Since then, six different petitions to the World Trade Center Health Program have pleaded to add autoimmune diseases to the list, but federal health officials have dismissed them all for insufficient evidence, most recently in 2017.
A spokesperson for the health program, which is run by a division of the federal Centers for Disease Control called the National Institute for Occupational Safety & Health (NIOSH), said in a statement that previous petitions to add autoimmune diseases to the list of covered conditions did not meet the “threshold of being substantially likely to be causally associated with September 11 exposures”.
“These things are not very easy to study scientifically,” Wilkenfeld said. “But you don’t have to be a statistician or an epidemiologist to follow that something is wrong.”
Crystalline silica, a mineral used in construction, was a major component of debris – and a notorious autoimmunity risk factor. Other site chemicals, such as organic hydrocarbon solvents and asbestos, have also been linked to immune dysfunction.
But like cancer, the onset of an autoimmune disease can also be influenced by other variables, such as genetics. It can be difficult to determine if a patient has acquired an autoimmune disease as a result of a specific exposure or if they would have contracted it anyway.
And compared to extensive cancer research, less is known about the potential external causes of autoimmune diseases, said James Cone, medical director of the World Trade Center Health Registry in the Department of Mental Health and Hygiene. new York City.
“We really have very few good toxicology studies that could be used to assess the biological plausibility of something like exposure to the World Trade Center and subsequent immune diseases,” he said.
But the growing concern of 9/11 victims has spurred investment in studies to fill the gaps.
“They’ve been really, really persistent and very clear about what they’re going through,” Cone said. “And that has given rise to a lot more research.”
In 2019, Cone was one of the authors of a study based on participants in the World Trade Center Health Registry that found that responders with intense exposure to toxic dust were almost twice as likely to develop self-disease. systemic immune system.

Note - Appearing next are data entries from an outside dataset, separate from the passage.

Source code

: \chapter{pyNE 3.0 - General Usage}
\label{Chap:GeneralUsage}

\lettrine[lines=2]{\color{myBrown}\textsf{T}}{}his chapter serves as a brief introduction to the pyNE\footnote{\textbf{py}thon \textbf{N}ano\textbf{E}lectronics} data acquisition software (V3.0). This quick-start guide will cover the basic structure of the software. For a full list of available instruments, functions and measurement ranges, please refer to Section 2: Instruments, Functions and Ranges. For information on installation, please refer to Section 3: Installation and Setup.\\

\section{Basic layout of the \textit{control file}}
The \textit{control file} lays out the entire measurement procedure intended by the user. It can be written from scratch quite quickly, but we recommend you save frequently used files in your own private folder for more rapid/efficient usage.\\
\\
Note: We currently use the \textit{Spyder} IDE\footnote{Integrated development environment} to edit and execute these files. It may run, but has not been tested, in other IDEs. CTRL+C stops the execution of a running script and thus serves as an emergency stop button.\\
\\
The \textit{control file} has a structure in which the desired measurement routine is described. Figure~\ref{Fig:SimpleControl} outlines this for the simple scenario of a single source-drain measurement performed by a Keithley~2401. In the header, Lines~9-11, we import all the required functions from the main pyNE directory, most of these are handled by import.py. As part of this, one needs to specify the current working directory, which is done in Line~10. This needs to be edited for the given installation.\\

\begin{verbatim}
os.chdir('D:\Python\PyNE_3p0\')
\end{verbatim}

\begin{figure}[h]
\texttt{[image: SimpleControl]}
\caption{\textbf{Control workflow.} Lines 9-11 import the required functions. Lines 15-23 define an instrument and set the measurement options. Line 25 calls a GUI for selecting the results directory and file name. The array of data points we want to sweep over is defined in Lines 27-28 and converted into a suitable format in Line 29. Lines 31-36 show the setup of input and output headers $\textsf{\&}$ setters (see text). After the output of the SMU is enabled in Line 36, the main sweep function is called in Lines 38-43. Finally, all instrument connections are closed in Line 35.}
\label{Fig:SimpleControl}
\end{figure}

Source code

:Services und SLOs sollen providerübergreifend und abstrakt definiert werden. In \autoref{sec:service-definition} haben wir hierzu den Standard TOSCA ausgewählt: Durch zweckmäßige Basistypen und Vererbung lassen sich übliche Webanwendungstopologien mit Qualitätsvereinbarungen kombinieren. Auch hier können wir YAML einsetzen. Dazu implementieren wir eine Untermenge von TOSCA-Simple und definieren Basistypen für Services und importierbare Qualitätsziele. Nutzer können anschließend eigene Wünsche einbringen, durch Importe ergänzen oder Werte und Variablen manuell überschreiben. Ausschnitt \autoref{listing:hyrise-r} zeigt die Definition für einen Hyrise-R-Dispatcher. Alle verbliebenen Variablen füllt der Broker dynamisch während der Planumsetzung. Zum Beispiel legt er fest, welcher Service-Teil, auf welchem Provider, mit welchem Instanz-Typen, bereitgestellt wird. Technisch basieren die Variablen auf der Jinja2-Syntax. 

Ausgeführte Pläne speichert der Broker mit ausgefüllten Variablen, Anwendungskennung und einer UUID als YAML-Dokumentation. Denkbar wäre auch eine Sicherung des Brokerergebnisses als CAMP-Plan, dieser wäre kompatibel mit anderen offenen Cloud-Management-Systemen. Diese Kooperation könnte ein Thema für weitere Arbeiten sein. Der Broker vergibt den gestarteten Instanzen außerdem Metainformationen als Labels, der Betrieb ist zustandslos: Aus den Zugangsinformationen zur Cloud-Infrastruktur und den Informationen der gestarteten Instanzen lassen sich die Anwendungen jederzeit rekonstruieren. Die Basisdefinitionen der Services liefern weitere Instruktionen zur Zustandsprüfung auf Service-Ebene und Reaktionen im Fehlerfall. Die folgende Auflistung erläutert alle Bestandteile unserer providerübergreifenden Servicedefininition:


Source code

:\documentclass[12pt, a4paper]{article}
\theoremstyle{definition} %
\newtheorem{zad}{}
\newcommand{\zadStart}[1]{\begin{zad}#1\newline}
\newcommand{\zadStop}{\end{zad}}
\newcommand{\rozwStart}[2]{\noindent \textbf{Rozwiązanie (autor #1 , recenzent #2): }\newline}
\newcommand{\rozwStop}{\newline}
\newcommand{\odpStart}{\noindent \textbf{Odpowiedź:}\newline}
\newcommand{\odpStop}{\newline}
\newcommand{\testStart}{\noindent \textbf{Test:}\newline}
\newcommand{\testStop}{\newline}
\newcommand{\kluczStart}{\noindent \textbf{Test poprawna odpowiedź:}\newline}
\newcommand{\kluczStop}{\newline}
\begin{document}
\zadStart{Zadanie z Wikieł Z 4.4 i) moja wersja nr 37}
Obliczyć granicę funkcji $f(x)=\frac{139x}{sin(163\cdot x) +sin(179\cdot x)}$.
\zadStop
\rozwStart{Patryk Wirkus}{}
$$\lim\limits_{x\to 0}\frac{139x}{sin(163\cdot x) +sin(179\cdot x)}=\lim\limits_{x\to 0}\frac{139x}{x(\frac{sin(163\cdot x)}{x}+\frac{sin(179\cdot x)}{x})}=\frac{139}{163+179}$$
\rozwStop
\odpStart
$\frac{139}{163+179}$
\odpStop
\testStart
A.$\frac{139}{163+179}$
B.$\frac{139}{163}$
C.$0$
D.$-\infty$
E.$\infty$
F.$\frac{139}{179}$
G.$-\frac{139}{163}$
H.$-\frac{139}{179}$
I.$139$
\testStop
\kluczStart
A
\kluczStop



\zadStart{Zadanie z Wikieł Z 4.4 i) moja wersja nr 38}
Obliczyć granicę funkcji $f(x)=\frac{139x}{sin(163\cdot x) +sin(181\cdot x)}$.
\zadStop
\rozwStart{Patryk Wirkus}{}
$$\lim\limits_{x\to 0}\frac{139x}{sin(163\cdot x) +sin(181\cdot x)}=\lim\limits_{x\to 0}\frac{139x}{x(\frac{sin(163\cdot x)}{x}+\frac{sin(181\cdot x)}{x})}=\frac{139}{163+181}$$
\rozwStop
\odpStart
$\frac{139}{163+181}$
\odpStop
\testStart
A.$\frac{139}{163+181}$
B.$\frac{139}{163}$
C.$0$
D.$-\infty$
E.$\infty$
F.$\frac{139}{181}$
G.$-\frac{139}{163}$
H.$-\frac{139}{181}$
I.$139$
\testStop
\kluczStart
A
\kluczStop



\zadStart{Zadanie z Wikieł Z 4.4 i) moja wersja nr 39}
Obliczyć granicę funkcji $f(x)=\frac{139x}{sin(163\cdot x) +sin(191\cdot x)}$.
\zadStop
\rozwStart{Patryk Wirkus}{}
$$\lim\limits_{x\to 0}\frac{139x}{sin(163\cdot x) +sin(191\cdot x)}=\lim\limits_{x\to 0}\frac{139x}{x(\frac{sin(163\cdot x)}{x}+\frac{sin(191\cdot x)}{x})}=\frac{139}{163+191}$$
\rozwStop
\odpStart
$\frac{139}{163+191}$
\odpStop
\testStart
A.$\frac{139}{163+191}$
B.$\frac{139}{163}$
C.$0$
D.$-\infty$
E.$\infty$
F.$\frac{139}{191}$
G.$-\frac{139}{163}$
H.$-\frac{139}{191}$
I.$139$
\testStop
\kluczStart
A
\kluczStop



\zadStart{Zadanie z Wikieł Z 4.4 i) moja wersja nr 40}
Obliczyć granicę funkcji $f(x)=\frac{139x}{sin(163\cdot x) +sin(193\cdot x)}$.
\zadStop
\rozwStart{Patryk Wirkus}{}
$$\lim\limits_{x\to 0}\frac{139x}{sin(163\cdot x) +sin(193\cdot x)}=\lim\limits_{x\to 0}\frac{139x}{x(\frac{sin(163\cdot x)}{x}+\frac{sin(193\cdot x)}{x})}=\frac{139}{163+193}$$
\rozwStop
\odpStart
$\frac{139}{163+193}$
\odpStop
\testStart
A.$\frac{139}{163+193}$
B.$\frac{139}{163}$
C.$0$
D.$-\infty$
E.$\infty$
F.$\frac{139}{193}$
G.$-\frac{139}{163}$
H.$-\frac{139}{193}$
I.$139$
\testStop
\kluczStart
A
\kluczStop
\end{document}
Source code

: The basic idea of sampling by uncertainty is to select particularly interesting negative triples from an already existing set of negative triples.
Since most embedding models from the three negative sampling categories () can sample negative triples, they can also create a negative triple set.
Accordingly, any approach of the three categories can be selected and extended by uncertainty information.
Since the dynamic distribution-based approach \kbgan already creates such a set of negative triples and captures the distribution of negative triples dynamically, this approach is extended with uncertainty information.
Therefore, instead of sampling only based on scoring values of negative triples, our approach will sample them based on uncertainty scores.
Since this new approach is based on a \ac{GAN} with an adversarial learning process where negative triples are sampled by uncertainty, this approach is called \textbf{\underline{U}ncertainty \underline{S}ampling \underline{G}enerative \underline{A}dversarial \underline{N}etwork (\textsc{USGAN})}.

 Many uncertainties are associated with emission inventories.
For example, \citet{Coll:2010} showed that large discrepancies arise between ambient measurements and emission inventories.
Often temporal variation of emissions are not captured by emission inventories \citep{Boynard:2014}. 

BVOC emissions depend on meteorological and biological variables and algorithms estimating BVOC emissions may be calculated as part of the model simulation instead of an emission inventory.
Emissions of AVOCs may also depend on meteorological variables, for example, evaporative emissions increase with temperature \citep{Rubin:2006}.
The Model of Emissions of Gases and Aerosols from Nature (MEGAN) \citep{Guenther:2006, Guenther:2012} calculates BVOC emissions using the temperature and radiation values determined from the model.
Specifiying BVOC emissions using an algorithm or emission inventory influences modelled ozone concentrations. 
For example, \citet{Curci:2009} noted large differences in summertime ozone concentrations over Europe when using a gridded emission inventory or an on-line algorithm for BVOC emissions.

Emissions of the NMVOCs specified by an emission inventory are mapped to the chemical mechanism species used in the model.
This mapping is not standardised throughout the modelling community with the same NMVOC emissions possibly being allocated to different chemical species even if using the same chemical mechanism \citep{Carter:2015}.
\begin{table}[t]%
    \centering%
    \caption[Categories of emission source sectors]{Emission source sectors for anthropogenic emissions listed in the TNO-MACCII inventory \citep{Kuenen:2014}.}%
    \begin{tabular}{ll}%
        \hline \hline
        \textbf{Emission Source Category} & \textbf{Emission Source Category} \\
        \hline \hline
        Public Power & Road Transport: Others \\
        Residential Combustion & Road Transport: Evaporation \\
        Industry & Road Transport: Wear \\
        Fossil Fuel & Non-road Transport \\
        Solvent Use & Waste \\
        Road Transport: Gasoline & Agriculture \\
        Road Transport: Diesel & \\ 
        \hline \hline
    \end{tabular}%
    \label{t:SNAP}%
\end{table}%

It echoed models from earlier studies from the New York City Fire Department (FDNY), which also found an increased risk of systemic autoimmune disease depending on the level of exposure at the site. One study calculated that for every month worked at the World Trade Center after 9/11, the odds of developing systemic autoimmune disease increased by 13%.
The 2019 study also looked at a link between autoimmune diseases and PTSD, one of the most common mental health diagnoses after 9/11, which has been linked to autoimmunity in several studies. Community members with PTSD were nearly three times more likely to develop autoimmune diseases, the researchers found.
But caveats abound; sample sizes tend to be small and it is difficult to correct for confounding variables, such as family history and past exposures.
On a disease-by-disease basis, researchers are less likely to find statistically significant case numbers, according to a presentation Thursday by FDNY chief medical officer Dr David Prezant. “But when you add them all up, there is an excessive number of cases in the cluster exposed at the World Trade Center.”
And with rare diseases, the number of cases doesn’t have to be high to be troubling. In the FDNY study population of about 14,000 predominantly white men, even 11 cases of lupus represented a dramatic increase, Prezant noted – five and 13 times more than expected, depending on the level of exposure. In the general population, nine out of 10 lupus patients are women, most likely women of color.
But the World Trade Center health program has a high bar for what constitutes evidence; only published, peer-reviewed epidemiological studies that focus specifically on the 9/11 cohort are “relevant”. Few studies like this existed even at the time of the last petition, federal health officials discovered after performing multiple searches.
In a statement, a spokesperson for the World Trade Center Health Program said that if the program receives a new petition or becomes aware of new research “that has the potential to support a causal association,” then the program “will re-examine the question ”.
Four years later, the odds look better for a positive decision, Wilkenfeld said.
“We think there is a connection,” Wilkenfeld said. “And even more than that, if there is any slight benefit of the doubt, patients should be getting the care they need.”
The public has not grasped the number of people who are still sick, getting sick and still in pain, Wilkenfeld continued. “I think America really owes these people a debt, doesn’t it? It was an attack on America. It wasn’t an attack on Lower Manhattan.”
“It is unfair to tell patients they have an unrelated disease,” he added. “I think that’s really the point.”